Well you are probably right that past knowladge of Eclipse would be usefull but, the question which still remains is, why code generated by CubeMX and imported without any changes to SW4STM32 doesn’t work and could not resolve many symbols ?!

Try right-clicking on the Project in the Project Explorer and select Index->Rebuild. Sometimes there’s nothig wrong with the code, but Eclipse says there is because its Index is messed up.
Thanks for suggestion but it didn’t help ;/

It seems some header files in your project are missing, say stm32f4xx_hal_pwr_ex.h, stm32f4xx_hal_rcc.h for example. you may read CubeMX user guide (UM1718 User manual) before using it. There is no shorcut to use CubeMX properly without reading CubeMX user guide.
I read it, but look, I have Nucleo-F4446 board, with CubeMX all you have to do is select correct board and generate code - literally 3/4 mouse clicks.Than Import that generated code to SW by File->Import->Existing project intro workspace->.....it should end up successfully....but it doesn’t and complains about “something could not be resolved”...clearly bad tools and shity piece of software although the idea behind it was good ;/
Hard talk, I like that. It should go straight into the ears of the people who designed the CubeMX Repository SW4STM32 Project files who were definitely working in conjuntion with Ac6 since a definite folder named ‘SW4STM32’ was created. Hopefully they didn’t just stash the TrueSTUDIO versions in it. Now that would be shoddy.

I had a similar issue, fresh install of SW4STM32 and latest version of CubeMX, and was seeing errors like yours when I imported the project with the instructions on the page you linked.

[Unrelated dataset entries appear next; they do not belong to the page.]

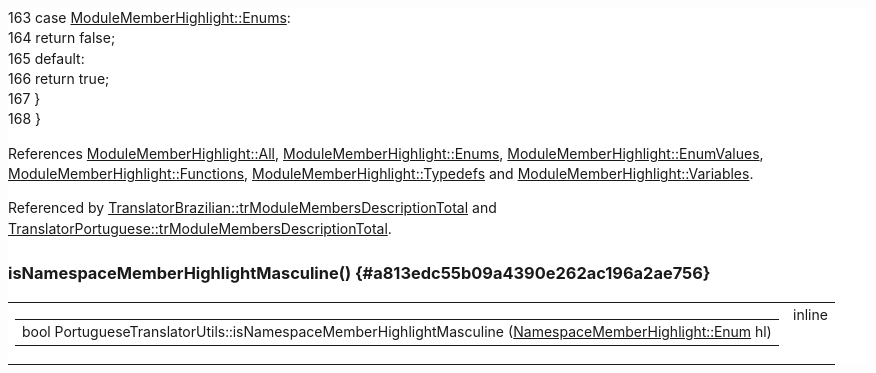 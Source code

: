 <div class="doxyCodeLine"><span class="doxyLineNumber">163</span><span class="doxyLineContent"><span class="doxyHighlight">        </span><span class="doxyHighlightKeywordFlow">case</span><span class="doxyHighlight"> <a href="/web-doxygen/docs/api/namespaces/modulememberhighlight/#ad9dbe63064ec2d350612e68216a18d12af7d95aa83835ec0e82a51ba997dde106">ModuleMemberHighlight::Enums</a>:</span></span></div>
<div class="doxyCodeLine"><span class="doxyLineNumber">164</span><span class="doxyLineContent"><span class="doxyHighlight">          </span><span class="doxyHighlightKeywordFlow">return</span><span class="doxyHighlight"> </span><span class="doxyHighlightKeyword">false</span><span class="doxyHighlight">;</span></span></div>
<div class="doxyCodeLine"><span class="doxyLineNumber">165</span><span class="doxyLineContent"><span class="doxyHighlight">        </span><span class="doxyHighlightKeywordFlow">default</span><span class="doxyHighlight">:</span></span></div>
<div class="doxyCodeLine"><span class="doxyLineNumber">166</span><span class="doxyLineContent"><span class="doxyHighlight">          </span><span class="doxyHighlightKeywordFlow">return</span><span class="doxyHighlight"> </span><span class="doxyHighlightKeyword">true</span><span class="doxyHighlight">;</span></span></div>
<div class="doxyCodeLine"><span class="doxyLineNumber">167</span><span class="doxyLineContent"><span class="doxyHighlight">      }</span></span></div>
<div class="doxyCodeLine"><span class="doxyLineNumber">168</span><span class="doxyLineContent"><span class="doxyHighlight">    }</span></span></div>

</div>


<p>References <a href="/web-doxygen/docs/api/namespaces/modulememberhighlight/#ad9dbe63064ec2d350612e68216a18d12ac42c0d575d3dc42c53935916d9a23866">ModuleMemberHighlight::All</a>, <a href="/web-doxygen/docs/api/namespaces/modulememberhighlight/#ad9dbe63064ec2d350612e68216a18d12af7d95aa83835ec0e82a51ba997dde106">ModuleMemberHighlight::Enums</a>, <a href="/web-doxygen/docs/api/namespaces/modulememberhighlight/#ad9dbe63064ec2d350612e68216a18d12a9af17a0ccbd1454a93a60c25fe6004a1">ModuleMemberHighlight::EnumValues</a>, <a href="/web-doxygen/docs/api/namespaces/modulememberhighlight/#ad9dbe63064ec2d350612e68216a18d12a8b515055e6091c5954d67e42309c33d2">ModuleMemberHighlight::Functions</a>, <a href="/web-doxygen/docs/api/namespaces/modulememberhighlight/#ad9dbe63064ec2d350612e68216a18d12afdaf0271b54849b06fb42792c1d8660c">ModuleMemberHighlight::Typedefs</a> and <a href="/web-doxygen/docs/api/namespaces/modulememberhighlight/#ad9dbe63064ec2d350612e68216a18d12a41bc55ae426fc418c6fb7189d7b2f67e">ModuleMemberHighlight::Variables</a>.</p>


<p>Referenced by <a href="/web-doxygen/docs/api/classes/translatorbrazilian/#a67d1a2718cdc469a31be735783e3702b">TranslatorBrazilian::trModuleMembersDescriptionTotal</a> and <a href="/web-doxygen/docs/api/classes/translatorportuguese/#a9c123c487354d1da4ce2ac45063b37ca">TranslatorPortuguese::trModuleMembersDescriptionTotal</a>.</p>

</div>
</div>

### isNamespaceMemberHighlightMasculine() {#a813edc55b09a4390e262ac196a2ae756}

<div class="doxyMemberItem">
<div class="doxyMemberProto">
<table class="doxyMemberLabels">
<tr class="doxyMemberLabels">
<td class="doxyMemberLabelsLeft">
<table class="doxyMemberName">
<tr>
<td class="doxyMemberName">bool PortugueseTranslatorUtils::isNamespaceMemberHighlightMasculine (<a href="/web-doxygen/docs/api/namespaces/namespacememberhighlight/#a021f146e1894f62e142ba38537ccfb7c">NamespaceMemberHighlight::Enum</a> hl)</td>
</tr>
</table>
</td>
<td class="doxyMemberLabelsRight">
<span class="doxyMemberLabels">
<span class="doxyMemberLabel inline">inline</span>
</span>
</td>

I was able to get around the issue by making sure the project was not in my workspace directory. Import from another path where CubeMX generated the files, don’t copy files into the workspace, and the same code now builds, downloads and debugs with no issues. (STM32F429I-DISCO board.)

Hope this helps!


France

Hi,

This is a known problem, coming from the fact that the Eclipse indexer (that analyses all files in your new project) runs in background; if you open a file before it has finished indexing all files it may not yet have indexed the files where these symbols are defined, so it signals errors...

To solve that you just have to force rebuilding the index, by right-clicking on any file in your project in the Project Explorer view then selecting “Index >> Rebuild”; the errors should then disapear after some seconds. If they don’t, just delete them from the “Problems” view and they should no more appear.

Hope this helps,

Bernard (Ac6)


Magic happens. Today I launched SW4STM32 opened that project that did not work yesterday and...no problems at all, no “could not be resolved” errors, not even single warning. Everything builds nicely o.0

Maybe as @dautrevaux said, sometimes indexer is behing and therefor project exporer can’t find right files so in turn complains about unknown references. Ehh anyway, that’s why people tends not to like Eclipse...

Thanks you all for contribution in this subject and help ;)



I just started to learn the tool. I had trouble loading an example code (using File->Open projects from File System). I needed to bring the folder close to top of the directory (e.g. C:\ or D:\), otherwise, some files may have names too long in the path and they do not exist. I also needed to select the right folder (named project) as the “project”. When compiling, sometimes, I had to click “Project -> Build All” twice to get rid of errors.

It is certainly not straight forward. All of the above was through trial and error. I looks like it will take me sometime to learn how to walk.